Я сидел возле Родни и думал. Как всегда, мысли рисовали сцены. Двое суровых мужчин в длинных пальто и котелках приходят с ордером. “Лучше если вы не будете сопротивляться сэр бессмысленно протестовать мы лишь бесстрастные слуги закона.” У одного из них дергалась в тике левая щека. Но если речь идет только о разводе, то пройдет еще много времени прежде, чем за гражданским процессом последует уголовный. Скандал. Интересно, что напишут в газетах? Пациенты в приемной отца читают газеты в ожидании своей очереди, замечают, что у отца слегка дрожат руки, глаза его стыдливо потуплены. “Нужно ли говорить мистер Туми как мы вам сочувствуем и жена моя просила передать вам ужасно кто бы мог подумать такое да вот этот болит когда ем сладкое”. Нет, заявление о разводе потребует представления доказательств, так это, кажется, называется. Я покрылся испариной, представляя, как я тайком бегу по трапу на паром с тяжелыми чемоданами, скрываясь в милосердном приморском тумане где-нибудь в Дувре или Фолкстоне. Когда в полдень зазвенел дверной звонок, я замер, не шевелясь. В дверь нетерпеливо стучались. Я сидел как замороженный. Не поможет, у них есть право взломать дверь. На ватных ногах я дошел до двери. Это был, конечно, доктор Чемберс в старомодной докторской одежде и сильно поношенном цилиндре.
— Он тут живет? — сурово спросил он, глядя на мечущегося в бреду Родни.
— Нет, — ответил я, покраснев, — он зашел в гости. Он прибыл вчера. Из Манчестера.
— Там свирепствует грипп. Новый штамм, очень тяжелый. Не нравится мне этот звук в его груди. А лицо кажется знакомым.
— Это — Родни Селкирк. Актер. Играет в моей пьесе.
— Не видел я ваших пьес. — Чувство вины росло. — Наверное, видел его в каких-то других спектаклях.
— Очень может быть. Что можно для него сделать?
— Мне придется найти ему койку.
— Вот его койка. — О Господи, ну и смех, мистер Туми превзошел самого себя, триста шестьдесят пятое веселое представление.
— Я имел в виду больничную койку в Лондонской клинике. И “скорую помощь”. Очевидно, он не может ходить.
— У него только одна нога. Потерял другую на Марне. Герой войны, видите ли.
— Ах, герой войны? — невеселый у него тон. — Возможна пневмония. Это ведь смертельно. Нужен тщательный уход. Но даже в этом случае, даже в этом… — Он покачал головой. У меня екнуло сердце; я вдруг с ужасом почувствовал зарождающуюся в душе радость предательского освобождения: Родни мертв, никакого развода, никакого суда. О, Иисусе: Родни мертв, Родни умер!
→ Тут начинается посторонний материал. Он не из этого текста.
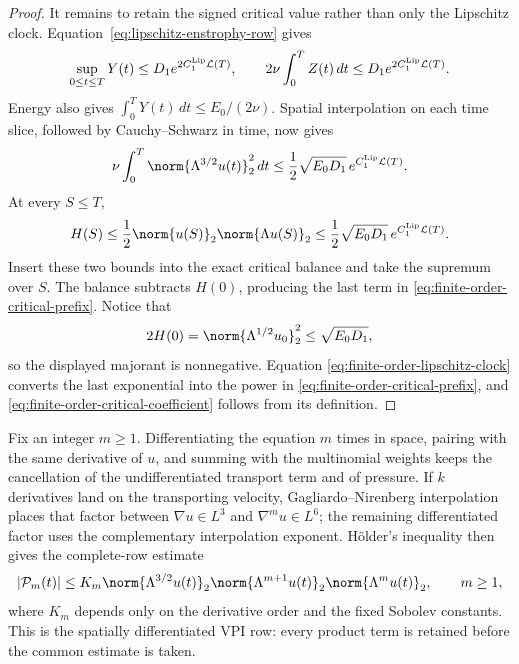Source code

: \begin{proof}
It remains to retain the signed critical value rather than only the
Lipschitz clock.  Equation~\eqref{eq:lipschitz-enstrophy-row} gives
\begin{equation*}
 \sup_{0\le t\le T}Y(t)
 \le D_1e^{2C_1^{\rm Lip}\mathcal L(T)},
 \qquad
 2\nu\int_0^TZ(t)\,dt
 \le D_1e^{2C_1^{\rm Lip}\mathcal L(T)}.
\end{equation*}
Energy also gives
\(\int_0^TY(t)\,dt\le E_0/(2\nu)\).  Spatial interpolation on each time
slice, followed by Cauchy--Schwarz in time, now gives
\[
 \nu\int_0^T\norm{\Lambda^{3/2}u(t)}_2^2\,dt
 \le\frac12\sqrt{E_0D_1}\,
 e^{C_1^{\rm Lip}\mathcal L(T)}.
\]
At every \(S\le T\),
\[
 H(S)
 \le\frac12\norm{u(S)}_2\norm{\Lambda u(S)}_2
 \le\frac12\sqrt{E_0D_1}\,
 e^{C_1^{\rm Lip}\mathcal L(T)}.
\]
Insert these two bounds into the exact critical balance and take the supremum
over \(S\).  The balance subtracts \(H(0)\), producing the last term in
\eqref{eq:finite-order-critical-prefix}.  Notice that
\[
 2H(0)=\norm{\Lambda^{1/2}u_0}_2^2
 \le\sqrt{E_0D_1},
\]
so the displayed majorant is nonnegative.  Equation
\eqref{eq:finite-order-lipschitz-clock} converts the last exponential into
the power in
\eqref{eq:finite-order-critical-prefix}, and
\eqref{eq:finite-order-critical-coefficient} follows from its definition.
\end{proof}

Fix an integer \(m\ge1\).  Differentiating the equation \(m\) times in
space, pairing with the same derivative of \(u\), and summing with the
multinomial weights keeps the cancellation of the undifferentiated transport
term and of pressure.  If \(k\) derivatives land on the transporting
velocity, Gagliardo--Nirenberg interpolation places that factor between
\(\nabla u\in L^3\) and \(\nabla^m u\in L^6\); the remaining differentiated
factor uses the complementary interpolation exponent.  H\"older's inequality
then gives the complete-row estimate
\begin{equation}
 |\mathcal P_m(t)|
 \le K_m
 \norm{\Lambda^{3/2}u(t)}_2
 \norm{\Lambda^{m+1}u(t)}_2
 \norm{\Lambda^m u(t)}_2,
 \qquad m\ge1,
 \label{eq:critical-coefficient-row-estimate}
\end{equation}
where \(K_m\) depends only on the derivative order and the fixed Sobolev
constants.  This is the spatially differentiated VPI row: every product term
is retained before the common estimate is taken.

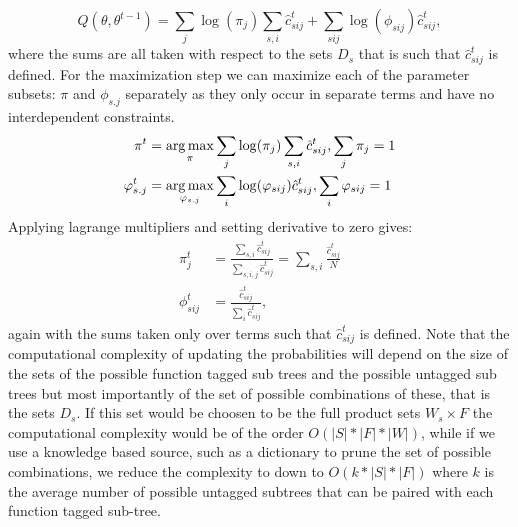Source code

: \begin{equation*}
Q(\theta,\theta^{t-1})=\sum_j\log(\pi_j)\sum_{s,i}\hat c^t_{sij} + \sum_{sij}\log(\phi_{sij})\hat c^t_{sij},
\end{equation*}
where the sums are all taken with respect to the sets $D_s$ that is such that $\hat c^{t}_{sij}$ is defined.
For the maximization step we can maximize each of the parameter subsets: $\pi$ and $\phi_{s.j}$ separately as they only occur in separate terms and have no interdependent constraints.
\begin{equation*}
\begin{split}
\pi^t &= \operatorname*{arg\,max}_{\pi}
\sum_j\log(\pi_j)\sum_{s,i}\hat c^t_{sij}, \sum_j\pi_j = 1\\
\varphi_{s.j}^t &= \operatorname*{arg\,max}_{\varphi_{s.j}} \sum_i
\log(\varphi_{sij})\hat c^t_{sij}, \sum_i \varphi_{sij} = 1
\end{split}
\end{equation*}
Applying lagrange multipliers and setting derivative to zero gives:
\begin{equation}
\label{eq:em_update}
\begin{split}
\pi^t_j &= \frac{\sum_{s,i}\hat c^t_{sij}}
{\sum_{s,i,j} \hat c^t_{sij}}
= \sum_{s,i}\frac{\hat c^t_{sij}}
{N}\\
\phi_{sij}^t &= 
\frac{\hat c^t_{sij}}
{\sum_{i} \hat c^t_{sij}},
\end{split}
\end{equation}
again with the sums taken only over terms such that $\hat c^t_{sij}$ is defined.
Note that the computational complexity of updating the probabilities will depend on the size of the sets of the possible function tagged sub trees and the possible untagged sub trees but most importantly of the set of possible combinations of these, that is the sets $D_s$. If this set would be choosen to be the full product sets $W_s \times F$ the computational complexity would be of the order $O(|S|*|F|*|W|)$, while if we use a knowledge based source, such as a dictionary to prune the set of possible combinations, we reduce the complexity to down to $O(k*|S|*|F|)$ where $k$ is the average number of possible untagged subtrees that can be paired with each function tagged sub-tree.

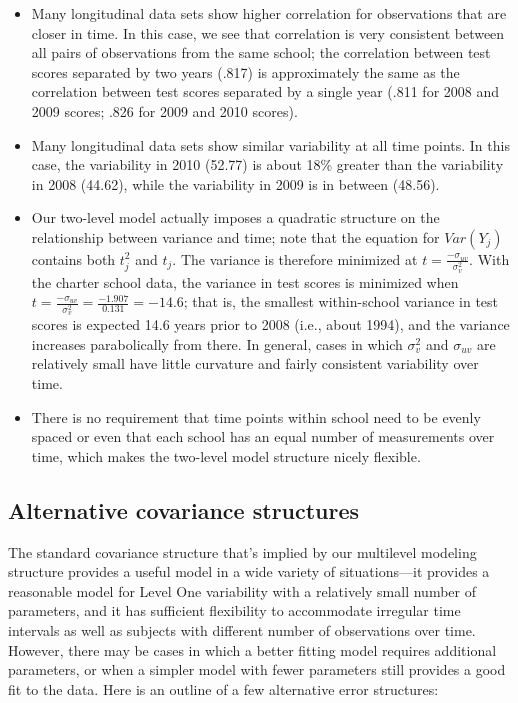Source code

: \documentclass[
]{krantz}
\providecommand{\tightlist}{%
  \setlength{\itemsep}{0pt}\setlength{\parskip}{0pt}}
\begin{document}
\begin{itemize}
\tightlist
\item
  Many longitudinal data sets show higher correlation for observations that are closer in time. In this case, we see that correlation is very consistent between all pairs of observations from the same school; the correlation between test scores separated by two years (.817) is approximately the same as the correlation between test scores separated by a single year (.811 for 2008 and 2009 scores; .826 for 2009 and 2010 scores).
\item
  Many longitudinal data sets show similar variability at all time points. In this case, the variability in 2010 (52.77) is about 18\% greater than the variability in 2008 (44.62), while the variability in 2009 is in between (48.56).
\item
  Our two-level model actually imposes a quadratic structure on the relationship between variance and time; note that the equation for \(Var(Y_{j})\) contains both \(t^{2}_{j}\) and \(t_{j}\). The variance is therefore minimized at \(t=\frac{-\sigma_{uv}}{\sigma^{2}_{v}}\). With the charter school data, the variance in test scores is minimized when \(t=\frac{-\sigma_{uv}}{\sigma^{2}_{v}}=\frac{-1.907}{0.131}=-14.6\); that is, the smallest within-school variance in test scores is expected 14.6 years prior to 2008 (i.e., about 1994), and the variance increases parabolically from there. In general, cases in which \(\sigma^{2}_{v}\) and \(\sigma_{uv}\) are relatively small have little curvature and fairly consistent variability over time.
\item
  There is no requirement that time points within school need to be evenly spaced or even that each school has an equal number of measurements over time, which makes the two-level model structure nicely flexible.
\end{itemize}

\hypertarget{alternateerror}{%
\subsection{Alternative covariance structures}\label{alternateerror}}

The standard covariance structure that's implied by our multilevel modeling structure provides a useful model in a wide variety of situations---it provides a reasonable model for Level One variability with a relatively small number of parameters, and it has sufficient flexibility to accommodate irregular time intervals as well as subjects with different number of observations over time. However, there may be cases in which a better fitting model requires additional parameters, or when a simpler model with fewer parameters still provides a good fit to the data. Here is an outline of a few alternative error structures:
\end{document}
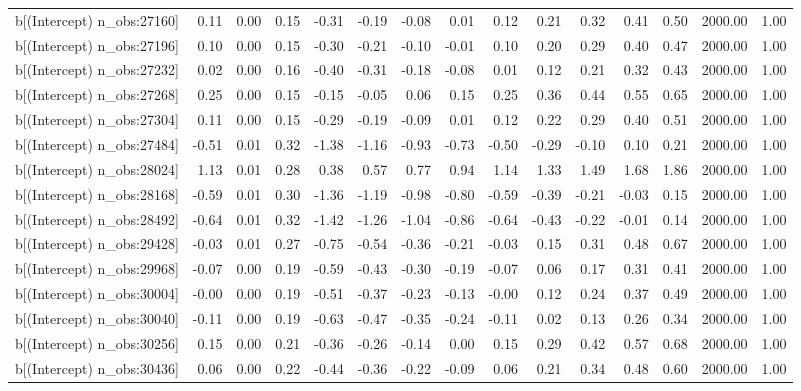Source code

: \begin{table}[ht]
\begin{tabular}{rrrrrrrrrrrrrrr}
  b[(Intercept) n\_obs:27160] & 0.11 & 0.00 & 0.15 & -0.31 & -0.19 & -0.08 & 0.01 & 0.12 & 0.21 & 0.32 & 0.41 & 0.50 & 2000.00 & 1.00 \\ 
  b[(Intercept) n\_obs:27196] & 0.10 & 0.00 & 0.15 & -0.30 & -0.21 & -0.10 & -0.01 & 0.10 & 0.20 & 0.29 & 0.40 & 0.47 & 2000.00 & 1.00 \\ 
  b[(Intercept) n\_obs:27232] & 0.02 & 0.00 & 0.16 & -0.40 & -0.31 & -0.18 & -0.08 & 0.01 & 0.12 & 0.21 & 0.32 & 0.43 & 2000.00 & 1.00 \\ 
  b[(Intercept) n\_obs:27268] & 0.25 & 0.00 & 0.15 & -0.15 & -0.05 & 0.06 & 0.15 & 0.25 & 0.36 & 0.44 & 0.55 & 0.65 & 2000.00 & 1.00 \\ 
  b[(Intercept) n\_obs:27304] & 0.11 & 0.00 & 0.15 & -0.29 & -0.19 & -0.09 & 0.01 & 0.12 & 0.22 & 0.29 & 0.40 & 0.51 & 2000.00 & 1.00 \\ 
  b[(Intercept) n\_obs:27484] & -0.51 & 0.01 & 0.32 & -1.38 & -1.16 & -0.93 & -0.73 & -0.50 & -0.29 & -0.10 & 0.10 & 0.21 & 2000.00 & 1.00 \\ 
  b[(Intercept) n\_obs:28024] & 1.13 & 0.01 & 0.28 & 0.38 & 0.57 & 0.77 & 0.94 & 1.14 & 1.33 & 1.49 & 1.68 & 1.86 & 2000.00 & 1.00 \\ 
  b[(Intercept) n\_obs:28168] & -0.59 & 0.01 & 0.30 & -1.36 & -1.19 & -0.98 & -0.80 & -0.59 & -0.39 & -0.21 & -0.03 & 0.15 & 2000.00 & 1.00 \\ 
  b[(Intercept) n\_obs:28492] & -0.64 & 0.01 & 0.32 & -1.42 & -1.26 & -1.04 & -0.86 & -0.64 & -0.43 & -0.22 & -0.01 & 0.14 & 2000.00 & 1.00 \\ 
  b[(Intercept) n\_obs:29428] & -0.03 & 0.01 & 0.27 & -0.75 & -0.54 & -0.36 & -0.21 & -0.03 & 0.15 & 0.31 & 0.48 & 0.67 & 2000.00 & 1.00 \\ 
  b[(Intercept) n\_obs:29968] & -0.07 & 0.00 & 0.19 & -0.59 & -0.43 & -0.30 & -0.19 & -0.07 & 0.06 & 0.17 & 0.31 & 0.41 & 2000.00 & 1.00 \\ 
  b[(Intercept) n\_obs:30004] & -0.00 & 0.00 & 0.19 & -0.51 & -0.37 & -0.23 & -0.13 & -0.00 & 0.12 & 0.24 & 0.37 & 0.49 & 2000.00 & 1.00 \\ 
  b[(Intercept) n\_obs:30040] & -0.11 & 0.00 & 0.19 & -0.63 & -0.47 & -0.35 & -0.24 & -0.11 & 0.02 & 0.13 & 0.26 & 0.34 & 2000.00 & 1.00 \\ 
  b[(Intercept) n\_obs:30256] & 0.15 & 0.00 & 0.21 & -0.36 & -0.26 & -0.14 & 0.00 & 0.15 & 0.29 & 0.42 & 0.57 & 0.68 & 2000.00 & 1.00 \\ 
  b[(Intercept) n\_obs:30436] & 0.06 & 0.00 & 0.22 & -0.44 & -0.36 & -0.22 & -0.09 & 0.06 & 0.21 & 0.34 & 0.48 & 0.60 & 2000.00 & 1.00 \\ 

\end{tabular}
\end{table}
— Мне можно позвонить от вас?
— Телефон внизу у портье. Вы ведь это не всерьез, да?
— О чем вы?
— Ну, что это смертельно.
— Вот увидите, — громко сказал он уставив в меня пальцем, — это будет очень нерадостный мир, когда он наступит, если он вообще наступит. Будет страшная эпидемия, вот увидите. Вы и сами неважно выглядите.
Он повернулся и пошел к телефону.
Когда приехала “скорая помощь” забирать Родни, он был в бреду, меня не узнавал и не понимал, где находится.
“Вы что думаете, законы господни отменены в пользу, в пользу…”
Затем он вдруг вообразил, что играет короля Клавдия: “…По дряхлости едва ли он слыхал…”
…По дряхлости едва ли он слыхал… как же там дальше, подскажите, черт возьми.
— Родни, Родни…
Санитар, несший носилки, сокрушенно помотал седой головой. Водитель “скорой помощи” снес вниз сумку Родни, но я забыл отдать ему протез. Я сказал портье Бретту, что мне необходимо уехать на некоторое время, и дал ему пять фунтов, чтобы он упаковал мои книги и вещи в коробки и спрятал их в подвале. Я также написал записку домохозяину с просьбой о прекращении съема квартиры. Секретное военное задание, срочная командировка. Бог его знает, что случилось с протезом бедного Родни.